Les réinterprétations d'Emmanuelle Bayamack-Tam, en particulier À l'abordage ! et le roman ArcadiusIls reprennent le cadre de base de Marivaux et l'enrichissent de significations radicalement nouvelles et de sensibilités contemporaines. Le noyau philosophique de la communauté chez Marivaux Le Triomphe de l'amour Cela concerne le philosophe Hermocrate, qui a fondé sa communauté sur le rejet de l'amour et de la mixité des sexes. Ses principes sont stricts et visent à éviter toute « confusion » émotionnelle. À Bayamack-Tams À l'abordage ! Ici, le postulat de Marivaux est conservé et même accentué. Kinbote dirige une « communauté d’abstinence » qui résiste au désir et considère l’amour comme « extrêmement nocif ». Le protagoniste, Sasha, entreprend de démanteler (« pulvériser ») cette idéologie. Cette adaptation constitue un renversement direct, mais radicalisé, de l’œuvre originale de Marivaux, dans laquelle l’amour est censé triompher de la raison rigide. À l’opposé, Liberty House, dans l’adaptation de Bayamack-Tam, Arcadius Une communauté fondée sur le principe de « l'amour libre et du désir sans entraves ». Arcady, son leader charismatique, prêche la « jouissance sans entraves ni conditions ». Il croit que l'amour triomphe de tout et sauve les membres de leurs problèmes psychologiques et sociaux. Cette figure, à l'inverse de la position anti-amour de Marivaux et Kinbote, ouvre un espace plus complexe pour examiner les limites d'une telle utopie.

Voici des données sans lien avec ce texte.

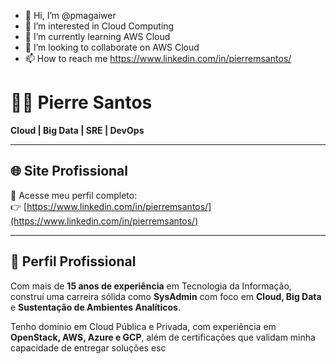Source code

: - 👋 Hi, I’m @pmagaiwer
- 👀 I’m interested in Cloud Computing
- 🌱 I’m currently learning AWS Cloud
- 💞️ I’m looking to collaborate on AWS Cloud
- 📫 How to reach me https://www.linkedin.com/in/pierremsantos/

<!---
pmagaiwer/pmagaiwer is a ✨ special ✨ repository because its `README.md` (this file) appears on your GitHub profile.
You can click the Preview link to take a look at your changes.
--->


# 👨‍💻 Pierre Santos

**Cloud | Big Data | SRE | DevOps**

---

## 🌐 Site Profissional

📎 Acesse meu perfil completo:  
👉 [https://www.linkedin.com/in/pierremsantos/](https://www.linkedin.com/in/pierremsantos/)

---

## 💼 Perfil Profissional

Com mais de **15 anos de experiência** em Tecnologia da Informação, construí uma carreira sólida como **SysAdmin** com foco em **Cloud, Big Data** e **Sustentação de Ambientes Analíticos**.

Tenho domínio em Cloud Pública e Privada, com experiência em **OpenStack, AWS, Azure e GCP**, além de certificações que validam minha capacidade de entregar soluções esc
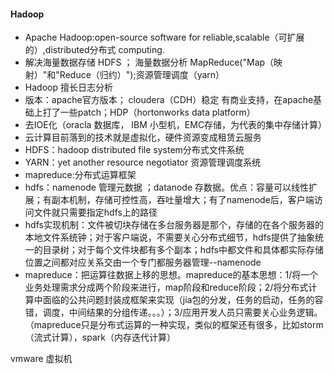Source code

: #### Hadoop
- Apache Hadoop:open-source software for reliable,scalable（可扩展的）,distributed分布式 computing.
- 解决海量数据存储 HDFS ； 海量数据分析 MapReduce("Map（映射）"和"Reduce（归约）");资源管理调度（yarn）
- Hadoop 擅长日志分析
- 版本：apache官方版本； cloudera（CDH）稳定 有商业支持，在apache基础上打了一些patch；HDP（hortonworks data platform）
- 去IOE化（oracla 数据库， IBM 小型机，EMC存储，为代表的集中存储计算）
- 云计算目前落到的技术就是虚拟化，硬件资源变成租赁云服务
- HDFS：hadoop distributed file system分布式文件系统
- YARN：yet another resource negotiator 资源管理调度系统
- mapreduce:分布式运算框架
- hdfs：namenode 管理元数据 ；datanode 存数据。优点：容量可以线性扩展；有副本机制，存储可控性高，吞吐量增大；有了namenode后，客户端访问文件就只需要指定hdfs上的路径
- hdfs实现机制：文件被切块存储在多台服务器是那个，存储的在各个服务器的本地文件系统钟；对于客户端说，不需要关心分布式细节，hdfs提供了抽象统一的目录树；对于每个文件块都有多个副本；hdfs中都文件和具体都实际存储位置之间都对应关系交由一个专门都服务器管理--namenode
- mapreduce：把运算往数据上移的思想。mapreduce的基本思想：1/将一个业务处理需求分成两个阶段来进行，map阶段和reduce阶段；2/将分布式计算中面临的公共问题封装成框架来实现（jia包的分发，任务的启动，任务的容错，调度，中间结果的分组传递。。。）；3/应用开发人员只需要关心业务逻辑。（mapreduce只是分布式运算的一种实现，类似的框架还有很多，比如storm（流式计算），spark（内存迭代计算）

vmware 虚拟机 
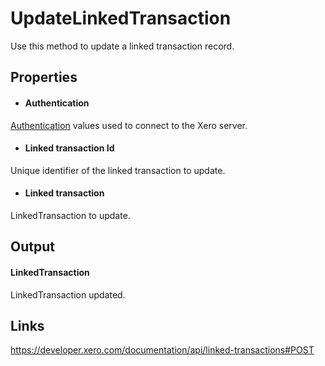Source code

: UpdateLinkedTransaction
============

Use this method to update a linked transaction record.

Properties
----------

- #### Authentication
[Authentication](../../../Common/Authentication/Index.md) values used to connect to the Xero server.
- #### Linked transaction Id
Unique identifier of the linked transaction to update.
- #### Linked transaction
LinkedTransaction to update.


Output
-----
#### LinkedTransaction
LinkedTransaction updated.

Links
-----

https://developer.xero.com/documentation/api/linked-transactions#POST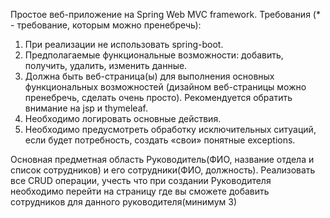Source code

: Простое веб-приложение на Spring Web MVC framework.
Требования (* - требование, которым можно пренебречь):
1. При реализации не использовать spring-boot.
2. Предполагаемые функциональные возможности: добавить, получить, удалить, изменить данные.
3. Должна быть веб-страница(ы) для выполнения основных функциональных возможностей
   (дизайном веб-страницы можно пренебречь, сделать очень просто).
   Рекомендуется обратить внимание на jsp и thymeleaf.
4. Необходимо логировать основные действия.
5. Необходимо предусмотреть обработку исключительных ситуаций,
   если будет потребность, создать «свои» понятные exceptions.

Основная предметная область Руководитель(ФИО, название отдела и список сотрудников)
и его сотрудники(ФИО, должность). Реализовать все CRUD операции,
учесть что при создании Руководителя необходимо перейти на страницу
где вы сможете добавить сотрудников для данного руководителя(минимум 3)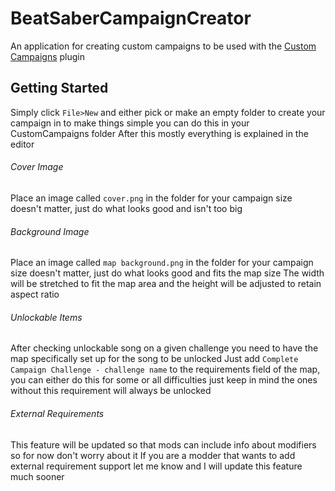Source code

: # BeatSaberCampaignCreator
An application for creating custom campaigns to be used with the [Custom Campaigns](https://github.com/monkeymanboy/BeatSaberCustomCampaigns) plugin

## Getting Started
Simply click `File>New` and either pick or make an empty folder to create your campaign in to make things simple you can do this in your CustomCampaigns folder
After this mostly everything is explained in the editor

###### Cover Image
Place an image called `cover.png` in the folder for your campaign size doesn't matter, just do what looks good and isn't too big

###### Background Image
Place an image called `map background.png` in the folder for your campaign size doesn't matter, just do what looks good and fits the map size
The width will be stretched to fit the map area and the height will be adjusted to retain aspect ratio

###### Unlockable Items
After checking unlockable song on a given challenge you need to have the map specifically set up for the song to be unlocked
Just add `Complete Campaign Challenge - challenge name` to the requirements field of the map, you can either do this for some or all difficulties just keep in mind the ones without this requirement will always be unlocked

###### External Requirements
This feature will be updated so that mods can include info about modifiers so for now don't worry about it
If you are a modder that wants to add external requirement support let me know and I will update this feature much sooner
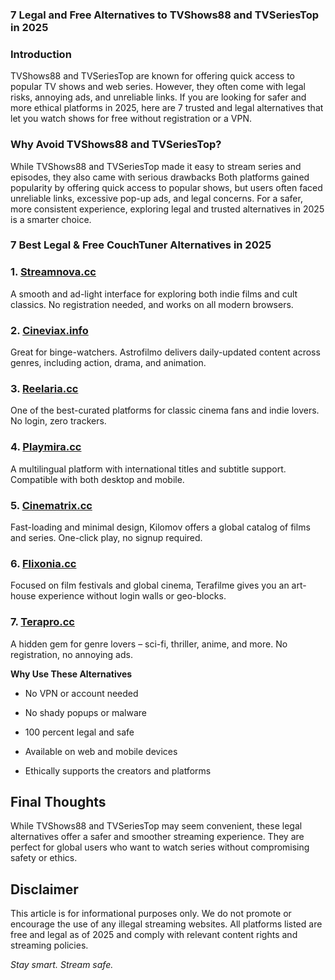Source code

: ###  7 Legal and Free Alternatives to TVShows88 and TVSeriesTop in 2025

### **Introduction**
TVShows88 and TVSeriesTop are known for offering quick access to popular TV shows and web series. However, they often come with legal risks, annoying ads, and unreliable links. If you are looking for safer and more ethical platforms in 2025, here are 7 trusted and legal alternatives that let you watch shows for free without registration or a VPN.

### **Why Avoid TVShows88 and TVSeriesTop?**
While TVShows88 and TVSeriesTop made it easy to stream series and episodes, they also came with serious drawbacks
Both platforms gained popularity by offering quick access to popular shows, but users often faced unreliable links, excessive pop-up ads, and legal concerns. For a safer, more consistent experience, exploring legal and trusted alternatives in 2025 is a smarter choice.

### **7 Best Legal & Free CouchTuner Alternatives in 2025**

### **1. [Streamnova.cc](https://123watchnow.com/)**
A smooth and ad-light interface for exploring both indie films and cult classics. No registration needed, and works on all modern browsers.

### **2. [Cineviax.info](https://123watchnow.com/)**
Great for binge-watchers. Astrofilmo delivers daily-updated content across genres, including action, drama, and animation.

### **3. [Reelaria.cc](https://123watchnow.com/)**
One of the best-curated platforms for classic cinema fans and indie lovers. No login, zero trackers.

### **4. [Playmira.cc](https://123watchnow.com/)**
A multilingual platform with international titles and subtitle support. Compatible with both desktop and mobile.

### **5. [Cinematrix.cc](https://123watchnow.com/)**
Fast-loading and minimal design, Kilomov offers a global catalog of films and series. One-click play, no signup required.

### **6. [Flixonia.cc](https://123watchnow.com/)**
Focused on film festivals and global cinema, Terafilme gives you an art-house experience without login walls or geo-blocks.

### **7. [Terapro.cc](https://123watchnow.com/)**
A hidden gem for genre lovers – sci-fi, thriller, anime, and more. No registration, no annoying ads.

**Why Use These Alternatives**

 - No VPN or account needed
   
 -   No shady popups or malware
   
  -  100 percent legal and safe
   
  -  Available on web and mobile devices
   
 -   Ethically supports the creators and platforms

## **Final Thoughts**
While TVShows88 and TVSeriesTop may seem convenient, these legal alternatives offer a safer and smoother streaming experience. They are perfect for global users who want to watch series without compromising safety or ethics.

## **Disclaimer**
This article is for informational purposes only. We do not promote or encourage the use of any illegal streaming websites. All platforms listed are free and legal as of 2025 and comply with relevant content rights and streaming policies.

*Stay smart. Stream safe.*
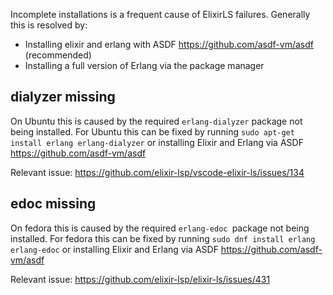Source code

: Incomplete installations is a frequent cause of ElixirLS failures. Generally
this is resolved by:
* Installing elixir and erlang with ASDF https://github.com/asdf-vm/asdf
  (recommended)
* Installing a full version of Erlang via the package manager

## dialyzer missing

On Ubuntu this is caused by the required `erlang-dialyzer` package not being
installed. For Ubuntu this can be fixed by running `sudo apt-get install erlang
erlang-dialyzer` or installing Elixir and Erlang via ASDF
https://github.com/asdf-vm/asdf

Relevant issue: https://github.com/elixir-lsp/vscode-elixir-ls/issues/134

## edoc missing

On fedora this is caused by the required `erlang-edoc `package not being
installed. For fedora this can be fixed by running `sudo dnf install erlang
erlang-edoc` or installing Elixir and Erlang via ASDF
https://github.com/asdf-vm/asdf

Relevant issue: https://github.com/elixir-lsp/elixir-ls/issues/431
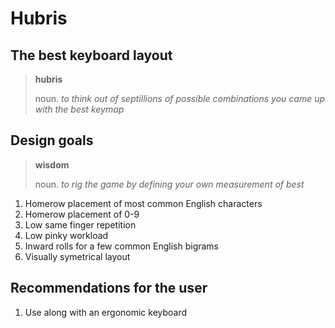 # Hubris
## The best keyboard layout

> **hubris**
> 
> noun. *to think out of septillions of possible combinations you came up with the best keymap*

## Design goals

> **wisdom**
> 
> noun. *to rig the game by defining your own measurement of best*

1. Homerow placement of most common English characters
2. Homerow placement of 0-9
3. Low same finger repetition
4. Low pinky workload
5. Inward rolls for a few common English bigrams
6. Visually symetrical layout

## Recommendations for the user

1. Use along with an ergonomic keyboard 

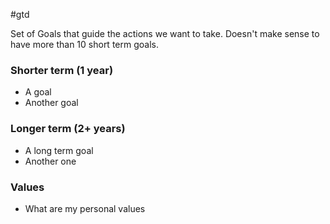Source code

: #gtd 

Set of Goals that guide the actions we want to take. Doesn't make sense to have more than 10 short term goals.

### Shorter term (1 year)

- A goal
- Another goal

### Longer term (2+ years)

- A long term goal
- Another one

### Values

- What are my personal values

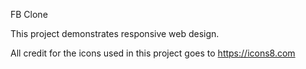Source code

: FB Clone

This project demonstrates responsive web design. 

All credit for the icons used in this project goes to https://icons8.com

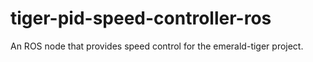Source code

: # tiger-pid-speed-controller-ros

An ROS node that provides speed control for the emerald-tiger project. 
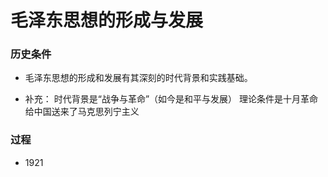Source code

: 


# 毛泽东思想的形成与发展

### 历史条件
- 毛泽东思想的形成和发展有其深刻的时代背景和实践基础。
 
 - 补充：
 时代背景是“战争与革命”（如今是和平与发展） 
 理论条件是十月革命给中国送来了马克思列宁主义

### 过程
- 1921
<!--stackedit_data:
eyJoaXN0b3J5IjpbMTA1Mzg5MjMwOCwxNzk0OTU2MjE1LDIwND
AyOTc2MjJdfQ==
-->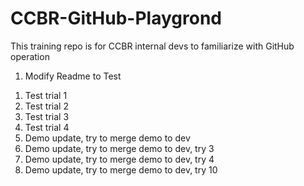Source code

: # CCBR-GitHub-Playgrond
This training repo is for CCBR internal devs to familiarize with GitHub operation

1. Modify Readme to Test
  1) Test trial 1
  2) Test trial 2
  3) Test trial 3
  4) Test trial 4
  5) Demo update, try to merge demo to dev
  6) Demo update, try to merge demo to dev, try 3
  7) Demo update, try to merge demo to dev, try 4
  8) Demo update, try to merge demo to dev, try 10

Kinbote dans le rôle d'Hermocrate parodié À l'abordage !
Dans l'adaptation théâtrale de Bayamack-Tam, Kinbote apparaît comme le prolongement direct d'Hermocrate – ironisé, grotesque, mais avec la même structure fondamentale. Il vit avec sa sœur Théodora et leur pupille Ayden dans un monde reclus et « purifié », exempt de tout trouble émotionnel, et en particulier d'amour. L'« Enclave de la raison » de Marivaux trouve un écho évident dans la description de ce monde : « Ni femme, ni viande, ni technologie, rien que des livres, des fleurs et des arbres. »À l'abordage !À l'instar d'Hermocrate, Kinbote croyait pouvoir libérer ses élèves des dangers des passions par l'ascétisme et la formation spirituelle. Il était, comme Hermocrate, un « éducateur rationaliste » qui tirait son autorité d'un idéal apparemment supérieur : l'ordre, la maîtrise, la raison.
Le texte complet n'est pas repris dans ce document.